▸ **GIVEN DATA**:
- - -

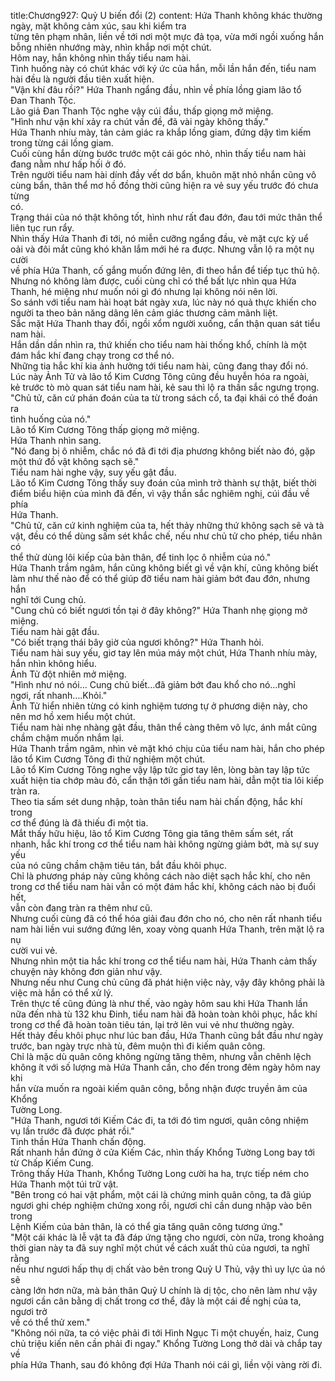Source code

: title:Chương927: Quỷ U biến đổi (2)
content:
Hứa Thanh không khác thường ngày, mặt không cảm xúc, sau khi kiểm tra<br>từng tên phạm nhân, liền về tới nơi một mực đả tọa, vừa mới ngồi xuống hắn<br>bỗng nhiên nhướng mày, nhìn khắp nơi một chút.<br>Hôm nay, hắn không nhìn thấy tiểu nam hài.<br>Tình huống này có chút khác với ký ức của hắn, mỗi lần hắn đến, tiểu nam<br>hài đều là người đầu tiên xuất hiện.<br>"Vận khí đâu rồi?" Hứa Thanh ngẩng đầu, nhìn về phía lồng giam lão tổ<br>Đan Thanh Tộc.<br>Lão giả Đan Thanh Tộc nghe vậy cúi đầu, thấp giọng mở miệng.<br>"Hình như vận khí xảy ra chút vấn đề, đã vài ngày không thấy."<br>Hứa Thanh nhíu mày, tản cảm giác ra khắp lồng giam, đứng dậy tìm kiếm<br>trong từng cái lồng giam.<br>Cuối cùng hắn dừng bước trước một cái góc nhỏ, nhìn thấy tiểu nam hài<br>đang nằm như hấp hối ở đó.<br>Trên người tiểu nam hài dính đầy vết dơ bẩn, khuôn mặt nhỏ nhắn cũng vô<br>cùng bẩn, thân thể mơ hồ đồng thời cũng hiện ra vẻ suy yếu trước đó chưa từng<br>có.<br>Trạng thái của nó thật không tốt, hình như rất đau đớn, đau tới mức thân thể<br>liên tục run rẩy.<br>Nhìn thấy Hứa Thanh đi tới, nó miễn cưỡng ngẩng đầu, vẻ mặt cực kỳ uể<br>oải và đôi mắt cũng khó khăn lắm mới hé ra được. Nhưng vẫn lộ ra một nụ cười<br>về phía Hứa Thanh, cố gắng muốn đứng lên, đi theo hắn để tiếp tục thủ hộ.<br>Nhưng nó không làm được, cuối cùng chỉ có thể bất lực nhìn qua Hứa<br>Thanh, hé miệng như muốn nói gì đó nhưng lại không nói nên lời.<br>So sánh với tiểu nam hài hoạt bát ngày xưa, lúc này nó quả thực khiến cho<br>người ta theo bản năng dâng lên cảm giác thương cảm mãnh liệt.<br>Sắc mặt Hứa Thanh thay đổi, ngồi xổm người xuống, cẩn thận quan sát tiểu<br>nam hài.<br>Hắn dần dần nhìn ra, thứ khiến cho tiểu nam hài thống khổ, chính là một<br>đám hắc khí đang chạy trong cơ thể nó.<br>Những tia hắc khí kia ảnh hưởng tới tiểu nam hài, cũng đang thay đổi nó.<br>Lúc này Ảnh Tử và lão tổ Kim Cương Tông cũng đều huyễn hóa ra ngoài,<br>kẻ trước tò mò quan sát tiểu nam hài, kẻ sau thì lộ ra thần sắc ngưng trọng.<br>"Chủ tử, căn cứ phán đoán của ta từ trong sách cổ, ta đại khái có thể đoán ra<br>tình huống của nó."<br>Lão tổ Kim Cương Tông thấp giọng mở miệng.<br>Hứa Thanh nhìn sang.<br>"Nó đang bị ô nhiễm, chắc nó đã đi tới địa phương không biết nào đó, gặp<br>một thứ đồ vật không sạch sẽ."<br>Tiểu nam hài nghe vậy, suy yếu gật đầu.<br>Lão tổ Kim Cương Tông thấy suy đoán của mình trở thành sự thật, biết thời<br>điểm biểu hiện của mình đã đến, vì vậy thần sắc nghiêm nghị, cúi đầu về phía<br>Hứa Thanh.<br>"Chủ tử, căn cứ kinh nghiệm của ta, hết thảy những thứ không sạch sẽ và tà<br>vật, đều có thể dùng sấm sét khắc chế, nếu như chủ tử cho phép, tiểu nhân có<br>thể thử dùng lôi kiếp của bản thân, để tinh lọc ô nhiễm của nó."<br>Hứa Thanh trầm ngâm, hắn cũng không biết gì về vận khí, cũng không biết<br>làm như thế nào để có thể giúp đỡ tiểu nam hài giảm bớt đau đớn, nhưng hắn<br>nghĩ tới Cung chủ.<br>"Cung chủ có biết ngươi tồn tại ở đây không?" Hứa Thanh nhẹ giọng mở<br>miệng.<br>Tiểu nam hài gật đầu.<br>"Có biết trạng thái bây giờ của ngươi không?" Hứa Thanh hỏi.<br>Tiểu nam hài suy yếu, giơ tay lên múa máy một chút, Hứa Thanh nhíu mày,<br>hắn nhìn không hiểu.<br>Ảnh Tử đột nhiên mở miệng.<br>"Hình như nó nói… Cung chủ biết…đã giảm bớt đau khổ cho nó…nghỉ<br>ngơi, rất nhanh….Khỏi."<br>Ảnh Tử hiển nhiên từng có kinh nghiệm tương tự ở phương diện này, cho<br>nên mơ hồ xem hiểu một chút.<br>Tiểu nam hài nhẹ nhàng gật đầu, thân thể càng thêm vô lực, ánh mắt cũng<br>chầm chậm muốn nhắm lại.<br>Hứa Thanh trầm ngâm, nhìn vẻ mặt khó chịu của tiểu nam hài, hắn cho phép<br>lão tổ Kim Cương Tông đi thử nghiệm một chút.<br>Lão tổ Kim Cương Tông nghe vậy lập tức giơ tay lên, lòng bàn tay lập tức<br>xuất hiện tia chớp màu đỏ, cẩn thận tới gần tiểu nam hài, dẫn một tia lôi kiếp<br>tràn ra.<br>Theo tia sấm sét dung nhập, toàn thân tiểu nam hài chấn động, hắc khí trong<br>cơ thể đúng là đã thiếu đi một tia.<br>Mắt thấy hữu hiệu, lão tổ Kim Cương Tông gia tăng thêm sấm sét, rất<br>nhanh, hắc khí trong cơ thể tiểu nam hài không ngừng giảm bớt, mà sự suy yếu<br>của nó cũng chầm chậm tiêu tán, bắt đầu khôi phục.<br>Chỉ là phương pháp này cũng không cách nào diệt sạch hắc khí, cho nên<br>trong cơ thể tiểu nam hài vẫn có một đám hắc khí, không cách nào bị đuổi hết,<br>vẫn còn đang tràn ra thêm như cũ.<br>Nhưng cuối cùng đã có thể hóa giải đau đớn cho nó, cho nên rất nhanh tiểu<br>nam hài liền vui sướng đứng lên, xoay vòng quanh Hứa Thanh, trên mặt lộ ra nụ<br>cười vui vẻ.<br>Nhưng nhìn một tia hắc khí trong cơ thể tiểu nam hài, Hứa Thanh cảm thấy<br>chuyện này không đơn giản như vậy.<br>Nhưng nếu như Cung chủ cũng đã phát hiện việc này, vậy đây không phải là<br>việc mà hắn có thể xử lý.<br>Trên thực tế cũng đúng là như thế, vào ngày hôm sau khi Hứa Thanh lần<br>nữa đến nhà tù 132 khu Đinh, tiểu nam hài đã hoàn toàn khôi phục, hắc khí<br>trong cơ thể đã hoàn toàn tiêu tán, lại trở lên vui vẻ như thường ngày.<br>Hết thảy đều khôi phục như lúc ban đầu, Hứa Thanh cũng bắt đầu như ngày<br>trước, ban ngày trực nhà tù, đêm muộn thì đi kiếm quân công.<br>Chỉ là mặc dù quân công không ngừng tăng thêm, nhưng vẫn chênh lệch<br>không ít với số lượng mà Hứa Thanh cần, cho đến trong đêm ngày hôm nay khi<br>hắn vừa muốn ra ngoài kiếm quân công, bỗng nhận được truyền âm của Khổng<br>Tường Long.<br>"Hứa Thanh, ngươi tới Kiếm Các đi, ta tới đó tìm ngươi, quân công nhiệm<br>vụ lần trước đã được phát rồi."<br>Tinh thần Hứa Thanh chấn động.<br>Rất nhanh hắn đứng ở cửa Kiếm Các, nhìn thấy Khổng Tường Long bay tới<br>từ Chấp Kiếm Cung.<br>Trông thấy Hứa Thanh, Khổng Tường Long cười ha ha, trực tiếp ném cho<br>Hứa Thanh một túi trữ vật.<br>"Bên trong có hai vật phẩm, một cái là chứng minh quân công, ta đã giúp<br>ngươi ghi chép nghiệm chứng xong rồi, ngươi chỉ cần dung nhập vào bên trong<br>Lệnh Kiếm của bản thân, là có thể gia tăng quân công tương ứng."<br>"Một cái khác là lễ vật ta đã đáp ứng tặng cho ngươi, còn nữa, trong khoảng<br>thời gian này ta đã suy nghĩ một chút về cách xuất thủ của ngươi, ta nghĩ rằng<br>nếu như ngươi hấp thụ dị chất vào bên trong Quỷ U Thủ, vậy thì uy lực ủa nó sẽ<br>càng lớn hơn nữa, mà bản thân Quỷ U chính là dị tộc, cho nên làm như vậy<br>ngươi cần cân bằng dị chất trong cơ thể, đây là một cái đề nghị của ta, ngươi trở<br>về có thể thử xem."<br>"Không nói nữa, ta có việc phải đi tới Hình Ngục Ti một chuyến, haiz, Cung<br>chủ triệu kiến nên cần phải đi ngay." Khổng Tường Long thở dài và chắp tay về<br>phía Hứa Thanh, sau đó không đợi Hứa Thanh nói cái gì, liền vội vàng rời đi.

- - -

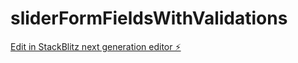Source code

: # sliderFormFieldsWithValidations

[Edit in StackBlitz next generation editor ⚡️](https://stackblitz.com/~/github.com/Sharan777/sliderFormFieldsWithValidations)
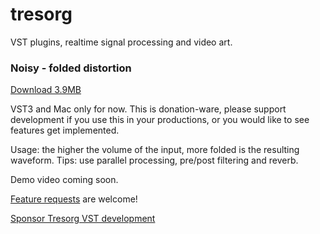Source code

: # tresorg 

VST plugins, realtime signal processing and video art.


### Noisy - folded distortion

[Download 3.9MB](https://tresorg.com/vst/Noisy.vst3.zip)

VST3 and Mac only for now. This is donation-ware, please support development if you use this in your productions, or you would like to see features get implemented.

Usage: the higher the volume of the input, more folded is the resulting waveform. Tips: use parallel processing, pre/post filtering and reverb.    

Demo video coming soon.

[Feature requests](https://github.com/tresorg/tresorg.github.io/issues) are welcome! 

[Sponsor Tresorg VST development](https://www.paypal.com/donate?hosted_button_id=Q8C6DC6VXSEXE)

- - -

Among the entries above, locate the lines containing "[Download 3.9MB](https://tresorg.com/vst/Noisy.vst3.zip)" and "[Sponsor Tresorg VST", and transcribe exactly those two lines and all lines between.

[Download 3.9MB](https://tresorg.com/vst/Noisy.vst3.zip)

VST3 and Mac only for now. This is donation-ware, please support development if you use this in your productions, or you would like to see features get implemented.

Usage: the higher the volume of the input, more folded is the resulting waveform. Tips: use parallel processing, pre/post filtering and reverb.    

Demo video coming soon.

[Feature requests](https://github.com/tresorg/tresorg.github.io/issues) are welcome! 

[Sponsor Tresorg VST development](https://www.paypal.com/donate?hosted_button_id=Q8C6DC6VXSEXE)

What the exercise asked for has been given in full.